Throughout history the elite have used geopolitics to line their pockets, influencing events and controlling the narrative to sneak through their greedy plans. This is one of the worst examples ever.
As Dick Cheney makes the rounds defending his inhumane torture policies on every talk show he can visit, we should take a look back and see what he’s really covering for.
All lies aside about why we went into Iraq, each time there is an open secret that points to the real reason. It’s common knowledge that the collusion between defense companies, oil companies, logistics companies, like Halliburton, and the US government was an unholy union meant to drain the taxpayers coffers and enrich those with their hands on the levers of power. Let’s take a look at a few of the most egregious larcenies.

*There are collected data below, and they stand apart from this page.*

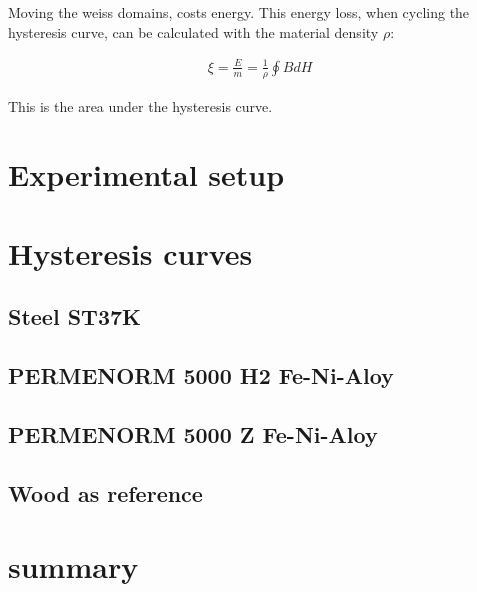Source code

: \documentclass[a4paper,10pt,twocolumn]{article}
\begin{document}
    Moving the weiss domains, costs energy.
    This energy loss, when cycling the hysteresis curve, can be calculated with the material density $\rho$:
    
    \begin{align}
        \label{eq:EnergyLoss}
        \xi = \frac{E}{m} = \frac{1}{\rho} \oint{B dH}
    \end{align}
    
    This is the area under the hysteresis curve.
    
    \section{Experimental setup}
    
    \section{Hysteresis curves}
    \subsection{Steel ST37K}
    \label{subsec:steel}
    \subsection{PERMENORM 5000 H2 Fe-Ni-Aloy}
    \subsection{PERMENORM 5000 Z Fe-Ni-Aloy}
    \subsection{Wood as reference}
    \section{summary}
    
    
    \begin{thebibliography}{}    %
        
    \end{thebibliography}
    
\end{document}

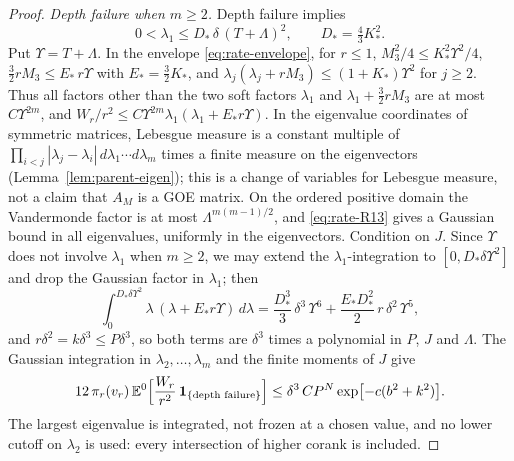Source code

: \begin{proof}
\emph{Depth failure when $m\ge2$.} Depth failure implies
\[
0<\lambda_1\le D_*\,\delta\,(T+\Lambda)^2,\qquad D_*=\tfrac43K_*^2 .
\]
Put $\Upsilon=T+\Lambda$. In the envelope \eqref{eq:rate-envelope}, for $r\le1$, $M_3^2/4\le K_*^2\Upsilon^2/4$, $\tfrac32rM_3\le E_*\,r\Upsilon$ with $E_*=\tfrac32K_*$, and $\lambda_j(\lambda_j+rM_3)\le(1+K_*)\Upsilon^2$ for $j\ge2$. Thus all factors other than the two soft factors $\lambda_1$ and $\lambda_1+\frac32rM_3$ are at most $C\Upsilon^{2m}$, and $W_r/r^2\le C\Upsilon^{2m}\lambda_1(\lambda_1+E_*r\Upsilon)$. In the eigenvalue coordinates of symmetric matrices, Lebesgue measure is a constant multiple of $\prod_{i<j}|\lambda_j-\lambda_i|\,d\lambda_1\cdots d\lambda_m$ times a finite measure on the eigenvectors \cite[\S7]{parentP} (Lemma~\ref{lem:parent-eigen}); this is a change of variables for Lebesgue measure, not a claim that $A_M$ is a GOE matrix. On the ordered positive domain the Vandermonde factor is at most $\Lambda^{m(m-1)/2}$, and \eqref{eq:rate-R13} gives a Gaussian bound in all eigenvalues, uniformly in the eigenvectors. Condition on $J$. Since $\Upsilon$ does not involve $\lambda_1$ when $m\ge2$, we may extend the $\lambda_1$-integration to $[0,D_*\delta\Upsilon^2]$ and drop the Gaussian factor in $\lambda_1$; then
\[
\int_0^{D_*\delta\Upsilon^2}\lambda\,(\lambda+E_*r\Upsilon)\,d\lambda=\frac{D_*^3}3\,\delta^3\,\Upsilon^6+\frac{E_*D_*^2}2\,r\,\delta^2\,\Upsilon^5,
\]
and $r\delta^2=k\delta^3\le P\delta^3$, so both terms are $\delta^3$ times a polynomial in $P$, $J$ and $\Lambda$. The Gaussian integration in $\lambda_2,\dots,\lambda_m$ and the finite moments of $J$ give
\[
12\,\pi_r(v_r)\,\E^0\Bigl[\frac{W_r}{r^2}\,\ind_{\{\text{depth failure}\}}\Bigr]\le\delta^3\,CP^N\exp\bigl[-c(b^2+k^2)\bigr].
\]
The largest eigenvalue is integrated, not frozen at a chosen value, and no lower cutoff on $\lambda_2$ is used: every intersection of higher corank is included.


\end{proof}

In 2006, Andrew Natsios, administrator of USAID, went on a publicity tour to assuage American fears that the impending war and its aftermath were perfectly reasonable expenditures for the American taxpayer. In this Nightline interview with Ted Koppel he brazenly makes the ludicrous case that the reconstruction of Iraq would cost only $1.7bn. Koppel is so incredulous, he returns to the subject three times, and each time Natsios gets more and more adamant. With the benefit of hindsight its clear now that not only was this a bold face lie, but one that any rational person could have seen through.
It’s known as “the largest airborne transfer of currency in the history of the world” and is the subject of one of the largest financial mysteries of all time. Beginning at the start of the Iraq war, the New York Federal Reserve started flying in billions of dollars in hard cash under the guise of paying for the restoration of basic services.

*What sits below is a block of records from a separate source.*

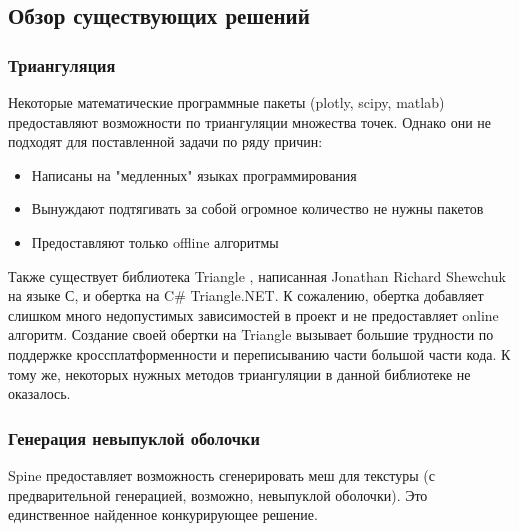 \documentclass{fefu}
\begin{document}
\subsection{Обзор существующих решений}
\subsubsection{Триангуляция}
Некоторые математические программные пакеты (plotly, scipy, matlab) предоставляют возможности по триангуляции 
множества точек. Однако они не подходят для поставленной задачи по ряду причин:
\begin{itemize}
    \item Написаны на "медленных" языках программирования
    \item Вынуждают подтягивать за собой огромное количество не нужны пакетов
    \item Предоставляют только offline алгоритмы
\end{itemize}
Также существует библиотека Triangle \cite{TriangleSite}, написанная Jonathan Richard Shewchuk на языке С, и
обертка на C\# Triangle.NET. К сожалению, обертка добавляет слишком много недопустимых зависимостей в проект и не 
предоставляет online алгоритм. Создание своей обертки на Triangle вызывает большие трудности по поддержке 
кроссплатформенности и переписыванию части большой части кода. К тому же, некоторых нужных методов триангуляции в 
данной библиотеке не оказалось.
\subsubsection{Генерация невыпуклой оболочки}
Spine предоставляет возможность сгенерировать меш для текстуры (с предварительной генерацией, возможно, невыпуклой оболочки). 
Это единственное найденное конкурирующее решение. 
\newpage


\end{document}
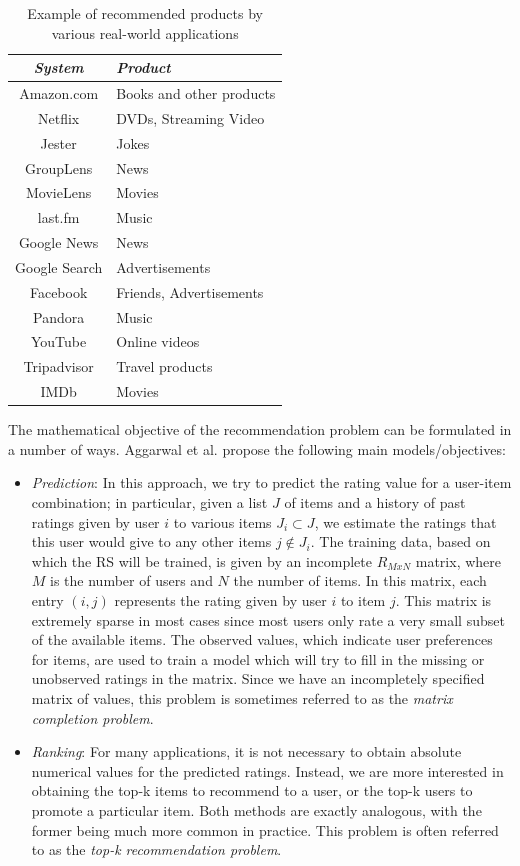 \documentclass[cic,tc,english]{iiufrgs}
\begin{document}
\begin{table}[ht!]
    \caption{Example of recommended products by various real-world applications}
    \centering
        \begin{tabular}{c|p{5cm}}
          \hline
          \textit{System}  &   \textit{Product}  \\
          \hline
          \hline
Amazon.com   & Books and other products  \\
Netflix  & DVDs, Streaming Video  \\
Jester  & Jokes  \\
GroupLens  & News  \\
MovieLens  & Movies  \\
last.fm  & Music  \\
Google News  & News  \\
Google Search  & Advertisements  \\
Facebook  & Friends, Advertisements  \\
Pandora  & Music  \\
YouTube  & Online videos  \\
Tripadvisor  & Travel products  \\
IMDb  & Movies  \\
          \hline
        \end{tabular}
    \label{tbl:system_examples}
\end{table}


The mathematical objective of the recommendation problem can be formulated in a number of ways. Aggarwal et al. \cite{Aggarwal2016} propose the following main models/objectives:
\begin{itemize}
\item \emph{Prediction}: In this approach, we try to predict the rating value for a user-item combination; in particular, given a list $J$ of items and a history of past ratings given by user $i$ to various items $J_i \subset J$, we estimate the ratings that this user would give to any other items $j \not\in J_i$. The training data, based on which the RS will be trained, is given by an incomplete $R_{MxN}$ matrix, where $M$ is the number of users and $N$ the number of items. In this matrix, each entry $(i,j)$ represents the rating given by user $i$ to item $j$. This matrix is extremely sparse in most cases since most users only rate a very small subset of the available items. The observed values, which indicate user preferences for items, are used to train a model which will try to fill in the missing or unobserved ratings in the matrix. Since we have an incompletely specified matrix of values, this problem is sometimes referred to as the \textit{matrix completion problem}.
\item \emph{Ranking}: For many applications, it is not necessary to obtain absolute numerical values for the predicted ratings. Instead, we are more interested in obtaining the top-k items to recommend to a user, or the top-k users to promote a particular item. Both methods are exactly analogous, with the former being much more common in practice. This problem is often referred to as the \textit{top-k recommendation problem}.
\end{itemize}
\end{document}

In east Rutherford, New Jersey, pallets were packed with fresh loads of newly minted greenbacks, trucked to Andrews Air Force Base outside of Washington and then flown on military transports directly to Baghdad International Airport.
The NY Fed shipped approximately $40 billion in cash between 2003 and 2008. In just the first two years, the shipments included more than 300 million individual bills weighing a total of 363 tons.

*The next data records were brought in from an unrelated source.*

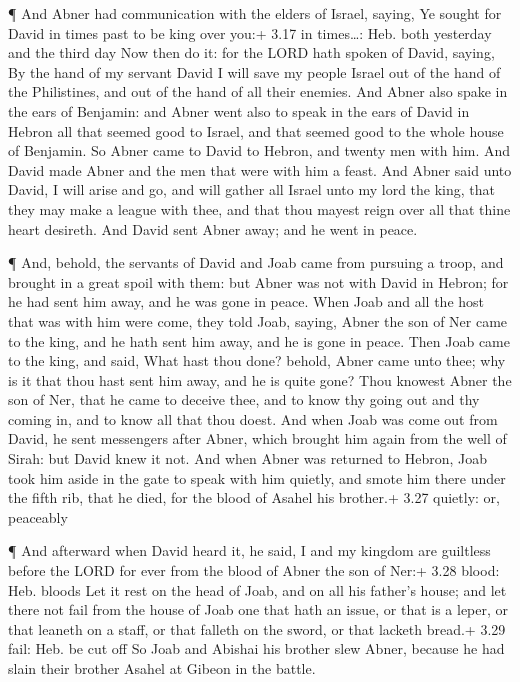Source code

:  ¶ And Abner had communication with the elders of Israel,
saying, Ye sought for David in times past to be king over you:+ 3.17 in
times\ldots: Heb. both yesterday and the third day  Now
then do it: for the LORD hath spoken of David, saying, By the hand of my
servant David I will save my people Israel out of the hand of the
Philistines, and out of the hand of all their enemies.  And
Abner also spake in the ears of Benjamin: and Abner went also to speak
in the ears of David in Hebron all that seemed good to Israel, and that
seemed good to the whole house of Benjamin.  So Abner came
to David to Hebron, and twenty men with him. And David made Abner and
the men that were with him a feast.  And Abner said unto
David, I will arise and go, and will gather all Israel unto my lord the
king, that they may make a league with thee, and that thou mayest reign
over all that thine heart desireth. And David sent Abner away; and he
went in peace.

 ¶ And, behold, the servants of David and Joab came from
pursuing a troop, and brought in a great spoil with them: but Abner was
not with David in Hebron; for he had sent him away, and he was gone in
peace.  When Joab and all the host that was with him were
come, they told Joab, saying, Abner the son of Ner came to the king, and
he hath sent him away, and he is gone in peace.  Then Joab
came to the king, and said, What hast thou done? behold, Abner came unto
thee; why is it that thou hast sent him away, and he is quite gone?
 Thou knowest Abner the son of Ner, that he came to deceive
thee, and to know thy going out and thy coming in, and to know all that
thou doest.  And when Joab was come out from David, he sent
messengers after Abner, which brought him again from the well of Sirah:
but David knew it not.  And when Abner was returned to
Hebron, Joab took him aside in the gate to speak with him quietly, and
smote him there under the fifth rib, that he died, for the blood of
Asahel his brother.+ 3.27 quietly: or, peaceably

 ¶ And afterward when David heard it, he said, I and my
kingdom are guiltless before the LORD for ever from the blood of Abner
the son of Ner:+ 3.28 blood: Heb. bloods  Let it rest on
the head of Joab, and on all his father's house; and let there not fail
from the house of Joab one that hath an issue, or that is a leper, or
that leaneth on a staff, or that falleth on the sword, or that lacketh
bread.+ 3.29 fail: Heb. be cut off  So Joab and Abishai his
brother slew Abner, because he had slain their brother Asahel at Gibeon
in the battle.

Since then there have been audits, congressional hearing and investigations that can barely account for a small percentage of where that money actually ended up. The accounts of the time relate an environment awash in hundred dollar bills, contractors paid in duffel bags full of millions in cash and no accounting or chain of custody.
Details of the shipments have emerged in a memorandum prepared for the meeting of the House committee on oversight and government reform. Its chairman, Henry Waxman, a fierce critic of the war, said the way the cash had been handled was mind-boggling. “The numbers are so large that it doesn’t seem possible that they’re true. Who in their right mind would send 363 ton’s of cash into a war zone?”
While the bulk of this money most certainly flowed into the pockets of the contractors and the stakeholders of the reconstruction, we’ll never really know because it has been shrouded in mystery and will now recede into the mists of time as America forgets about the torture, and quickly becomes indignant about the censorship of a B-level comedy.
The end of this story is where Halliburton and its subsidiaries were paid the lion’s share of the almost $400 billion dollars that has been spent in Iraq. And what do we have to show for it? A fractured state that is rapidly regressing back to its bloody tribal history and another fertile breeding ground for the next generation of manufactured Jihadis. A flawless victory by Cheney and his compatriots. We can only hope that the American people awake from their slumber and become enraged by the lies and rampant graft that is inherent in the current system. We should remember these incidents as we go forward as a nation and do our best to vilify and prosecute those who would be so brazen as to take our lives and treasure in their own pursuit of wealth.